伊弉諾尊と伊弉冊尊
古事記では、伊邪那岐神と古事記:伊邪那美神
日本書紀では、伊弉諾尊と伊弉冊尊
さて、この神々について記さなければ、先に進めない。
神代物語で最初の重要な神々である。
実は、ここ2週間あまり記述が止まったのは、この2神についてどこまで触れるべきか
考えあぐねていたのである。(特に伊弉冊尊)
詳細は、著作に委ねる事とし、概説だけはしておく。
「イザ」という共通の接頭辞は、始まりを表している。
つまり、この列島神話の始まりを示しているのである。
「ナギ」と「ナミ」はすなわち、凪と波である。
「ナキ」と清音で記されるのは尊ばれたからである。
これら2神は、海洋民の親神として象徴されているのである。
その一方で、これら2神の説話、伝承は、具体的である。

この2神は、人神であり、抽象化され象徴化されて、今呼ばれる名が付けられている。
本来の神名は異なるのである。
この2神は、鳴門海峡周辺部を出自としている。
伊弉諾尊は、淡路島、より具体的には、一宮町。
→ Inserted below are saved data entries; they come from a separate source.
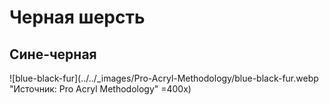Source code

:# Черная шерсть

## Сине-черная

![blue-black-fur](../../_images/Pro-Acryl-Methodology/blue-black-fur.webp "Источник: Pro Acryl Methodology" =400x)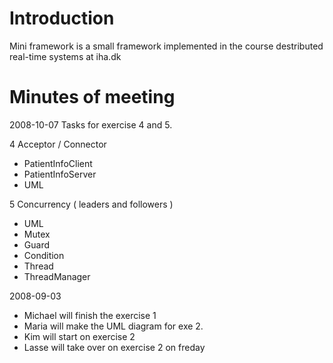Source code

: # Introduction #
Mini framework is a small framework implemented in the course destributed real-time systems at iha.dk


# Minutes of meeting #
2008-10-07 Tasks for exercise 4 and 5.

4 Acceptor / Connector
  * PatientInfoClient
  * PatientInfoServer
  * UML

5	Concurrency ( leaders and followers )
  * UML
  * Mutex
  * Guard
  * Condition
  * Thread
  * ThreadManager




2008-09-03
  * Michael will finish the exercise 1
  * Maria will make the UML diagram for exe 2.
  * Kim will start on exercise 2
  * Lasse will take over on exercise 2 on freday
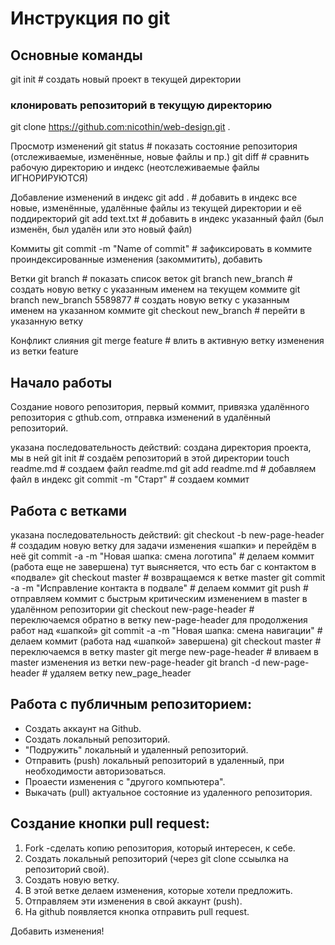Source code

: # Инструкция по git

## Основные команды

git init       # создать новый проект в текущей директории

### клонировать репозиторий в текущую директорию
git clone https://github.com:nicothin/web-design.git .

Просмотр изменений
git status              # показать состояние репозитория (отслеживаемые, изменённые, новые файлы и пр.)
git diff                # сравнить рабочую директорию и индекс (неотслеживаемые файлы ИГНОРИРУЮТСЯ)


Добавление изменений в индекс
git add .        # добавить в индекс все новые, изменённые, удалённые файлы из текущей директории и её поддиректорий
git add text.txt # добавить в индекс указанный файл (был изменён, был удалён или это новый файл)

Коммиты
git commit -m "Name of commit"    # зафиксировать в коммите проиндексированные изменения (закоммитить), добавить

Ветки
git branch                 # показать список веток
git branch new_branch      # создать новую ветку с указанным именем на текущем коммите
git branch new_branch 5589877 # создать новую ветку с указанным именем на указанном коммите
git checkout new_branch    # перейти в указанную ветку

Конфликт слияния
git merge feature                # влить в активную ветку изменения из ветки feature

## Начало работы
Создание нового репозитория, первый коммит, привязка удалённого репозитория с gthub.com, отправка изменений в удалённый репозиторий.

 указана последовательность действий:
 создана директория проекта, мы в ней
git init            # создаём репозиторий в этой директории
touch readme.md               # создаем файл readme.md
git add readme.md             # добавляем файл в индекс
git commit -m "Старт"         # создаем коммит

## Работа с ветками 
 указана последовательность действий:
git checkout -b new-page-header # создадим новую ветку для задачи изменения «шапки» и перейдём в неё
git commit -a -m "Новая шапка: смена логотипа" # делаем коммит (работа еще не завершена)
тут выясняется, что есть баг с контактом в «подвале»
git checkout master    # возвращаемся к ветке master
git commit -a -m "Исправление контакта в подвале" # делаем коммит
git push   # отправляем коммит с быстрым критическим изменением в master в удалённом репозитории
git checkout new-page-header    # переключаемся обратно в ветку new-page-header для продолжения работ над «шапкой»
git commit -a -m "Новая шапка: смена навигации" # делаем коммит (работа над «шапкой» завершена)
git checkout master         # переключаемся в ветку master
git merge new-page-header       # вливаем в master изменения из ветки new-page-header
git branch -d new-page-header   # удаляем ветку new_page_header

## Работа с публичным репозиторием:
- Создать аккаунт на Github.
- Создать локальный репозиторий.
- "Подружить" локальный и удаленный репозиторий.
- Отправить (push) локальный репозиторий в удаленный, при необходимости авторизоваться.
- Проаести изменения с "другого компьютера".
- Выкачать (pull) актуальное состояние из удаленного репозитория.

## Создание кнопки pull request:
1. Fork -сделать копию репозитория, который интересен, к себе.
2. Создать локальный репозиторий (через git clone ссыылка на репозиторий свой).
3. Создать новую ветку.
4. В этой ветке делаем изменения, которые хотели предложить.
5. Отправляем эти изменения в свой аккаунт (push).
6. На github появляется кнопка отправить pull request.

Добавить изменения!
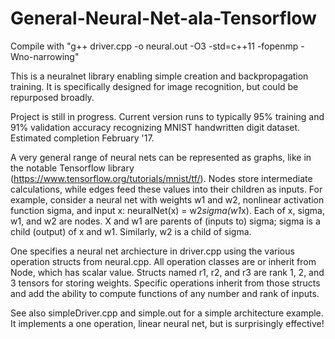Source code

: # General-Neural-Net-ala-Tensorflow
  Compile with "g++ driver.cpp -o neural.out -O3 -std=c++11 -fopenmp -Wno-narrowing"
  
  This is a neuralnet library enabling simple creation and backpropagation training. It is specifically designed for image recognition, but could be repurposed broadly.
  
  Project is still in progress. Current version runs to typically 95% training and 91% validation accuracy recognizing MNIST handwritten digit dataset. Estimated completion February '17.
  
  A very general range of neural nets can be represented as graphs, like in the notable Tensorflow library (https://www.tensorflow.org/tutorials/mnist/tf/). Nodes store intermediate calculations, while edges feed these values into their children as inputs. For example, consider a neural net with weights w1 and w2, nonlinear activation function sigma, and input x: neuralNet(x) = w2*sigma(w1*x). Each of x, sigma, w1, and w2 are nodes. X and w1 are parents of (inputs to) sigma; sigma is a child (output) of x and w1. Similarly, w2 is a child of sigma. 
  
  One specifies a neural net archiecture in driver.cpp using the various operation structs from neural.cpp. All operation classes are or inherit from Node, which has scalar value. Structs named r1, r2, and r3 are rank 1, 2, and 3 tensors for storing weights. Specific operations inherit from those structs and add the ability to compute functions of any number and rank of inputs. 
  
  See also simpleDriver.cpp and simple.out for a simple architecture example. It implements a one operation, linear neural net, but is surprisingly effective! 
  


  

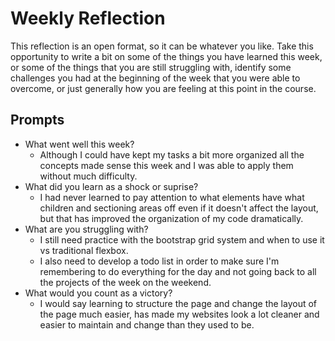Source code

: # Weekly Reflection
This reflection is an open format, so it can be whatever you like. Take this opportunity to write a bit on some of the things you have learned this week, or some of the things that you are still struggling with, identify some challenges you had at the beginning of the week that you were able to overcome, or just generally how you are feeling at this point in the course.

## Prompts
- What went well this week?
  - Although I could have kept my tasks a bit more organized all the concepts made sense this week and I was able to apply them without much difficulty.
- What did you learn as a shock or suprise?
   - I had never learned to pay attention to what elements have what children and sectioning areas off even if it doesn't affect the layout, but that has improved the organization of my code dramatically.
- What are you struggling with?
  - I still need practice with the bootstrap grid system and when to use it vs traditional flexbox. 
   - I also need to develop a todo list in order to make sure I'm remembering to do everything for the day and not going back to all the projects of the week on the weekend.
- What would you count as a victory?
  - I would say learning to structure the page and change the layout of the page much easier, has made my websites look a lot cleaner and easier to maintain and change than they used to be.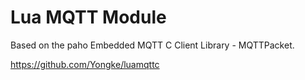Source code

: # Lua MQTT Module

Based on the paho Embedded MQTT C Client Library - MQTTPacket.

https://github.com/Yongke/luamqttc
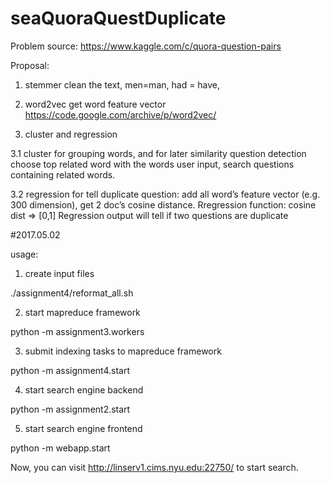 # seaQuoraQuestDuplicate

Problem source:
https://www.kaggle.com/c/quora-question-pairs


Proposal: 
1. stemmer 
clean the text, men=man, had = have, 

2. word2vec get word feature vector
https://code.google.com/archive/p/word2vec/

3. cluster and regression

 3.1 cluster for grouping words, and for later similarity question detection 
choose top related word with the words user input, search questions containing related words.

 3.2 regression for tell duplicate question:
add all word’s feature vector (e.g. 300 dimension), get 2 doc’s cosine distance. Rregression function: cosine dist => [0,1] 
Regression output will tell if two questions are duplicate


#2017.05.02

usage:

1. create input files

./assignment4/reformat_all.sh

2. start mapreduce framework

python -m assignment3.workers

3. submit indexing tasks to mapreduce framework

python -m assignment4.start

4. start search engine backend

python -m assignment2.start 

5. start search engine frontend

python -m webapp.start


Now, you can visit http://linserv1.cims.nyu.edu:22750/ to start search.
現「伊弉諾神社」
伊弉冊尊は、阿波国、徳島県美馬町、現「伊邪那美神社」がそれぞれの生誕地である。
婚姻の後、別離し、伊弉諾尊は九州へ、伊弉冊尊は出雲に転居した。
この間の物語が夜見の国の神話である。
伊弉諾尊の終焉地は、琵琶湖畔、現「多賀神社」であり、
伊弉冊尊の終焉地は、出雲、現「久米神社」である。

これら2神は、重要な人神であるにもかかわらず、記紀ではそれを隠している。
その理由は、現天皇家がこれら2神の直系系譜下に無いためである。
伊弉諾尊については、書紀一書2として、注目すべき記述がある。
国常立尊ー天鏡尊ー天万尊ー沫蕩尊ー伊弉諾尊、という系譜である。
不明の沫蕩尊を除いては、別記する。